No final de junho de 2017 o exército revelou o roubo de material de guerra dos paióis nacionais (sem que se saiba há quanto tempo tinha desaparecido). Tal circunstância causou um justificado alarme social pela incerteza do material em questão e pelas consequências que o seu uso criminoso poderiam implicar.

A situação requeria uma intervenção imediata e conclusiva para repor a confiança e serenidade públicas. Infelizmente assistiu-se a uma sucessão de episódios entre o lamentável, o inverosímil e o quase cómico (apenas desadequado face à gravidade da situação). Após mais de um ano a situação continua por resolver.

A intrusão não detetada no perímetro militar com a sensibilidade de armazenar relevante material de guerra é, por si só, a primeira das situações graves. É inadmissível a fragilidade da segurança daquele tipo de instalações. Tal circunstância tornou-se ainda mais grave quando foi admitido o conhecimento desta fragilidade sem que nada de efetivo tivesse sido feito em tempo útil. Responsáveis? Consequências? Nada!
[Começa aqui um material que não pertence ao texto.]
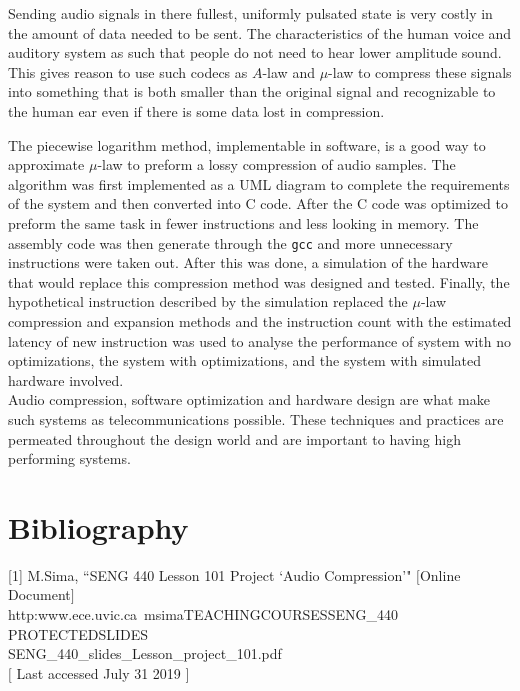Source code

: \documentclass[12pt]{article}
\begin{document}
Sending audio signals in there fullest, uniformly pulsated state is very costly in the amount of data needed to be sent. The characteristics of the human voice and auditory system as such that people do not need to hear lower amplitude sound. This gives reason to use such codecs as $A$-law and $\mu$-law to compress these signals into something that is both smaller than the original signal and recognizable to the human ear even if there is some data lost in compression. 

The piecewise logarithm method, implementable in software, is a good way to approximate $\mu$-law to preform a lossy compression of audio samples. The algorithm was first implemented as a UML diagram to complete the requirements of the system and then converted into C code. After the C code was optimized to preform the same task in fewer instructions and less looking in memory. The assembly code was then generate through the \texttt{gcc} and more unnecessary instructions were taken out. After this was done, a simulation of the hardware that would replace this compression method was designed and tested. Finally, the hypothetical instruction described by the simulation replaced the $\mu$-law compression and expansion methods and the instruction count with the estimated latency of new instruction was used to analyse the performance of system with no optimizations, the system with optimizations, and the system with simulated hardware involved.\\

Audio compression, software optimization and hardware design are what make such systems as telecommunications possible. These techniques and practices are permeated throughout the design world and are important to having high performing systems.\\
   

\newpage
\section{Bibliography}
[1] M.Sima, ``SENG 440 Lesson 101 Project ‘Audio Compression’" $[$Online Document$]$\\
http:\/\/www.ece.uvic.ca\/~msima\/TEACHING\/COURSES\/SENG\_440\/
PROTECTED\/SLIDES\\\/SENG\_440\_slides\_Lesson\_project\_101.pdf\\
$[$ Last accessed July 31 2019 $]$
\end{document}
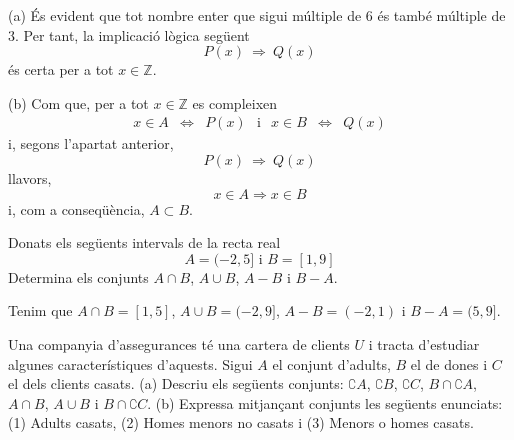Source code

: \begin{solucio}
(a) És evident que tot nombre enter que sigui múltiple de $6$ és
també múltiple de $3$. Per tant, la implicació lògica següent%
\begin{equation*}
P(x)~\Longrightarrow ~Q(x)
\end{equation*}%
és certa per a tot $x\in \mathbb{Z}$.

(b) Com que, per a tot $x\in \mathbb{Z}$ es compleixen%
\begin{equation*}
\begin{array}{ccc}
x\in A & \Longleftrightarrow & P(x)%
\end{array}%
\text{ \ \ i \ \ }%
\begin{array}{ccc}
x\in B & \Longleftrightarrow & Q(x)%
\end{array}%
\end{equation*}%
i, segons l'apartat anterior,%
\begin{equation*}
P(x)~\Longrightarrow ~Q(x)
\end{equation*}%
llavors,%
\begin{equation*}
x\in A\Longrightarrow x\in B
\end{equation*}%
i, com a conseqüència, $A\subset B$.
\end{solucio}

\begin{exercici}
Donats els següents intervals de la recta real%
\begin{equation*}
A=(-2,5]\text{ \ \ \ i \ \ \ }B=[1,9]
\end{equation*}%
Determina els conjunts $A\cap B$, $A\cup B$, $A-B$ i $B-A$.
\end{exercici}

\begin{solucio}
Tenim que $A\cap B=[1,5]$, $A\cup B=(-2,9]$, $A-B=(-2,1)$ i $B-A=(5,9]$.
\end{solucio}

\begin{exercici}
Una companyia d'assegurances té una cartera de clients $U$ i tracta
d'estudiar algunes característiques d'aquests. Sigui $A$ el conjunt
d'adults, $B$ el de dones i $C$ el dels clients casats. (a) Descriu els següents conjunts: $\complement A$, $\complement B$, $\complement C$, $%
B\cap \complement A$, $A\cap B$, $A\cup B$ i $B\cap \complement C$. (b)
Expressa mitjançant conjunts les següents enunciats: (1) Adults
casats, (2) Homes menors no casats i (3) Menors o homes casats.
\end{exercici}


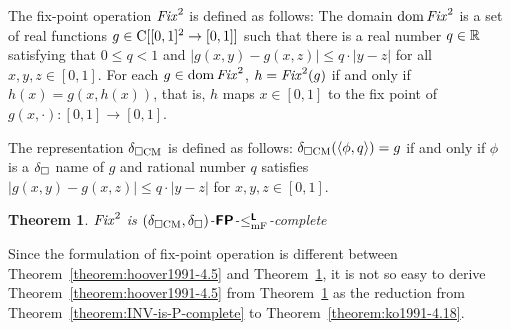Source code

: \documentclass{article}
\newtheorem{theorem}{Theorem}[section]
\theoremstyle{definition}
\theoremstyle{remark}
\begin{document}
The fix-point operation $\mathit{Fix}^2$ is defined as follows:
The domain $\mathop{\rm dom} \mathit{Fix}^2$ is a set of real functions 
$g \in \mathrm C[[0,1]^2 \to [0,1]]$ such that there is a real number $q \in \mathbb R$
satisfying that $0 \le q < 1$ and $|g(x, y) - g(x, z)| \le q \cdot |y - z|$
for all $x, y, z \in [0,1]$.
For each $g \in \mathop{\rm dom} \mathit{Fix}^2$, $h = \mathit{Fix}^2(g)$ if and only if 
$h(x) = g(x, h(x))$, that is, $h$ maps $x \in [0,1]$ to the fix point of $g(x, \cdot) \colon [0,1] \to [0,1]$.

The representation $\delta _{\square \mathrm{CM}}$ is defined as follows:
$\delta _{\square \mathrm{CM}}(\langle \phi, q \rangle) = g$ if and only if
$\phi$ is a $\delta _\square$ name of $g$ and rational number $q$ satisfies 
$|g(x, y) - g(x, z)| \le q \cdot |y - z|$ for  $x, y, z \in [0,1]$.

\begin{theorem}
 \label{theorem:Fix-is-P-complete}
 $\mathit{Fix}^2$ is $(\delta _{\square \mathrm{CM}}, \delta _\square)$-$\text{\bfseries \sffamily \upshape FP}$-$\leq _{\mathrm{mF}} ^{\text{\bfseries \sffamily \upshape L}}$-complete
\end{theorem}


Since the formulation of fix-point operation is different between 
Theorem~\ref{theorem:hoover1991-4.5} and Theorem~\ref{theorem:Fix-is-P-complete},
it is not so easy to derive Theorem~\ref{theorem:hoover1991-4.5} from
Theorem~\ref{theorem:Fix-is-P-complete} as the reduction from 
Theorem~\ref{theorem:INV-is-P-complete} to Theorem~\ref{theorem:ko1991-4.18}.
\end{document}
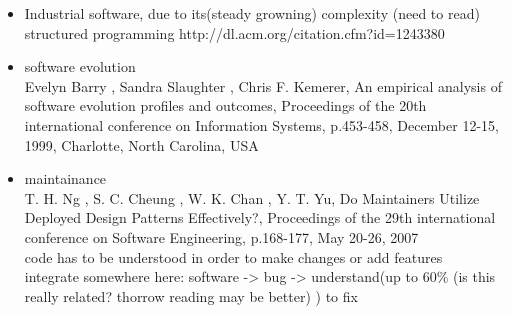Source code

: \begin{itemize}

\item Industrial software, due to its(steady growning) complexity \cite{Lehman:1985:PEP:7261}(need to read) \\ structured programming http://dl.acm.org/citation.cfm?id=1243380

\item software evolution \\
	Evelyn Barry , Sandra Slaughter , Chris F. Kemerer, An empirical analysis of software evolution profiles and outcomes, Proceedings of the 20th international conference on Information Systems, p.453-458, December 12-15, 1999, Charlotte, North Carolina, USA

\item maintainance \cite{Lientz:1980:SMM:601062} \cite{ISOSWMaintainance} \\
	T. H. Ng , S. C. Cheung , W. K. Chan , Y. T. Yu, Do Maintainers Utilize Deployed Design Patterns Effectively?, Proceedings of the 29th international conference on Software Engineering, p.168-177, May 20-26, 2007 \\
	code has to be understood \cite{Boehm:1976:SE:1311958.1312684} in order to make changes or add features \cite{Singer97anexamination} \\
	integrate somewhere here: software -> bug -> understand(up to 60\% \cite{Basili:1997:EPR:257260.257262}(is this really related? thorrow reading may be better) \cite{Pigoski:1996:PSM:524398} ) to fix


\end{itemize}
A não ser o tradicional ‘casa arrombada – trancas à porta’.

Após o roubo de Tancos verificaram-se várias declarações de responsáveis militares e políticos que primaram pela precipitação e irresponsabilidade, algumas quase patéticas, com o objetivo de repor alguma tranquilidade. Primeiro era material obsoleto, depois a triste afirmação de que até poderia não ter sido nada roubado (ministro dixit), por fim a incerteza sobre o material que desapareceu. Entretanto a possibilidade de ter havido autoria ou cumplicidade de militares no roubo. Toda a sorte de declarações irresponsáveis se têm observado.
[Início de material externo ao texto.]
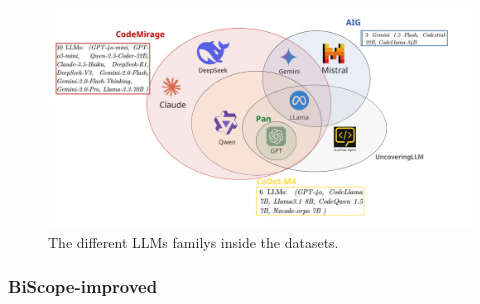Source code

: \begin{figure}[H]
    \centering
    \includegraphics[width=1\textwidth]{img/1/Untitled - LLM over dataset.jpg}
    \caption{The different LLMs familys inside the datasets.}
    \label{fig:LLMOverDataset}
\end{figure}



\subsubsection{BiScope-improved}

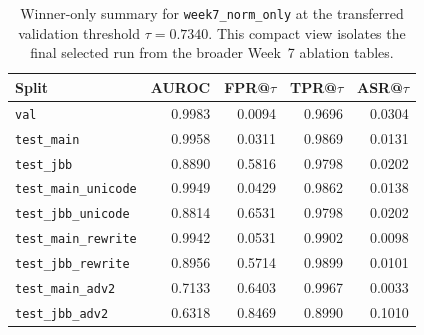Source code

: \begin{table}[t]
\centering
\caption{Winner-only summary for \texttt{week7\_norm\_only} at the transferred validation threshold $\tau = 0.7340$. This compact view isolates the final selected run from the broader Week~7 ablation tables.}
\label{tab:winner_summary}
\small
\begin{tabular}{lrrrr}
\toprule
Split & AUROC & FPR@$\tau$ & TPR@$\tau$ & ASR@$\tau$ \\
\midrule
\texttt{val} & 0.9983 & 0.0094 & 0.9696 & 0.0304 \\
\texttt{test\_main} & 0.9958 & 0.0311 & 0.9869 & 0.0131 \\
\texttt{test\_jbb} & 0.8890 & 0.5816 & 0.9798 & 0.0202 \\
\midrule
\texttt{test\_main\_unicode} & 0.9949 & 0.0429 & 0.9862 & 0.0138 \\
\texttt{test\_jbb\_unicode} & 0.8814 & 0.6531 & 0.9798 & 0.0202 \\
\midrule
\texttt{test\_main\_rewrite} & 0.9942 & 0.0531 & 0.9902 & 0.0098 \\
\texttt{test\_jbb\_rewrite} & 0.8956 & 0.5714 & 0.9899 & 0.0101 \\
\midrule
\texttt{test\_main\_adv2} & 0.7133 & 0.6403 & 0.9967 & 0.0033 \\
\texttt{test\_jbb\_adv2} & 0.6318 & 0.8469 & 0.8990 & 0.1010 \\
\bottomrule
\end{tabular}
\normalsize
\end{table}
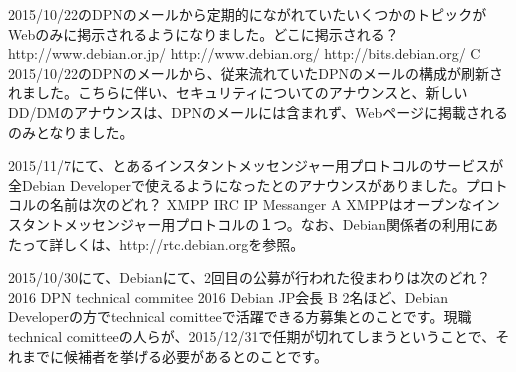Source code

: %

\santaku
{2015/10/22のDPNのメールから定期的にながれていたいくつかのトピックがWebのみに掲示されるようになりました。どこに掲示される？}
{http://www.debian.or.jp/}
{http://www.debian.org/}
{http://bits.debian.org/}
{C}
{2015/10/22のDPNのメールから、従来流れていたDPNのメールの構成が刷新されました。こちらに伴い、セキュリティについてのアナウンスと、新しいDD/DMのアナウンスは、DPNのメールには含まれず、Webページに掲載されるのみとなりました。}

\santaku
{2015/11/7にて、とあるインスタントメッセンジャー用プロトコルのサービスが全Debian Developerで使えるようになったとのアナウンスがありました。プロトコルの名前は次のどれ？}
{XMPP}
{IRC}
{IP Messanger}
{A}
{XMPPはオープンなインスタントメッセンジャー用プロトコルの１つ。なお、Debian関係者の利用にあたって詳しくは、http://rtc.debian.orgを参照。}

\santaku
{2015/10/30にて、Debianにて、2回目の公募が行われた役まわりは次のどれ？}
{2016 DPN}
{technical commitee}
{2016 Debian JP会長}
{B}
{2名ほど、Debian Developerの方でtechnical comitteeで活躍できる方募集とのことです。現職technical comitteeの人らが、2015/12/31で任期が切れてしまうということで、それまでに候補者を挙げる必要があるとのことです。}


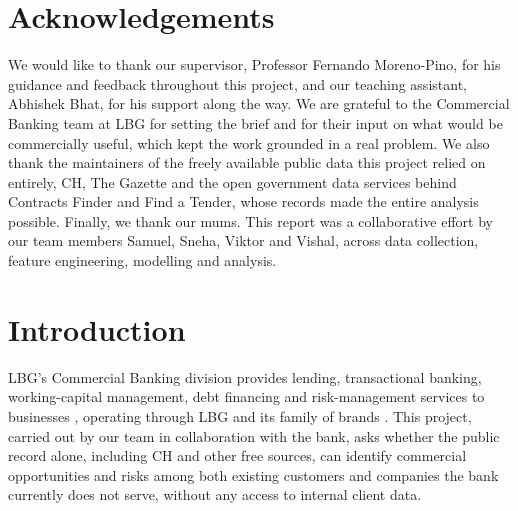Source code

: \documentclass[    author={Samuel Menon Demelo; Sneha Saphala Ram Prasad; 
Viktor Ander Lindholm; Vishal Khatri},
               supervisor={Prof. Fernando Moreno-Pino},
                   degree={MSc},
                    title={Lloyds Commercial Banking Intelligence},
                 subtitle={Ranking SME Lending, Risk and Growth Prospects for Lloyds Banking Group},
                     type={},
                     year={2026}]{dissertation}
\newcommand{\note}[1]{}
\begin{document}
\chapter*{Acknowledgements}
\note{Supervisor, the Lloyds contacts who gave us the brief, and the maintainers
of the public data we relied on entirely. One paragraph is enough.}

We would like to thank our supervisor, Professor Fernando Moreno-Pino, for his guidance and feedback throughout this project, and our teaching assistant, Abhishek Bhat, for his support along the way. We are grateful to the Commercial Banking team at LBG for setting the brief and for their input on what would be commercially useful, which kept the work grounded in a real problem. We also thank the maintainers of the freely available public data this project relied on entirely, CH, The Gazette and the open government data services behind Contracts Finder and Find a Tender, whose records made the entire analysis possible. Finally, we thank our mums. This report was a collaborative effort by our team members Samuel, Sneha, Viktor and Vishal, across data collection, feature engineering, modelling and analysis.
\mainmatter

\chapter{Introduction}
\label{chap:introduction}

LBG's Commercial Banking division provides lending, transactional banking, working-capital management, debt financing and risk-management services to businesses \cite{lloyds_products}, operating through LBG and its family of brands \cite{lbg_brands}. This project, carried out by our team in collaboration with the bank, asks whether the public record alone, including CH and other free sources, can identify commercial opportunities and risks among both existing customers and companies the bank currently does not serve, without any access to internal client data.
\end{document}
Em outubro foi misteriosamente encontrado na Chamusca ‘o’ material de guerra roubado em Tancos. Mas verdadeiramente surreal foi o facto de o material encontrado ser superior ao que tinha sido roubado. Ou seja, havia (há?) mais material de guerra com paradeiro desconhecido sem que, aparentemente, alguém tivesse notado a sua falta. Mais recentemente assistiu-se à contradição entre afirmações de responsáveis militares e políticos de que todo o material tinha sido recuperado, a revelação de que a investigação tinha identificado material que permanecia desaparecido e os mesmos responsáveis militares a darem o dito pelo não dito.

Entretanto, decorre um atribulado processo de investigação que envolve o ministério público, a polícia judiciária e a polícia judiciária militar com episódios de descoordenação, listas do material roubado que não coincidem e que tarda, mais do que é admissível, em chegar a conclusões que permitam esclarecer o que sucedeu.

Em suma, há mais de um ano que foi roubado material de guerra, a incerteza sobre o que desapareceu permanece e não foram identificados responsáveis nem assumidas responsabilidades ou consequências.

O roubo em Tancos revelou um Estado frágil e alguns responsáveis políticos e militares têm revelado não estar à altura das suas responsabilidades, contribuindo para fragilizar o prestígio da Instituição Militar e a confiança nas Forças Armadas.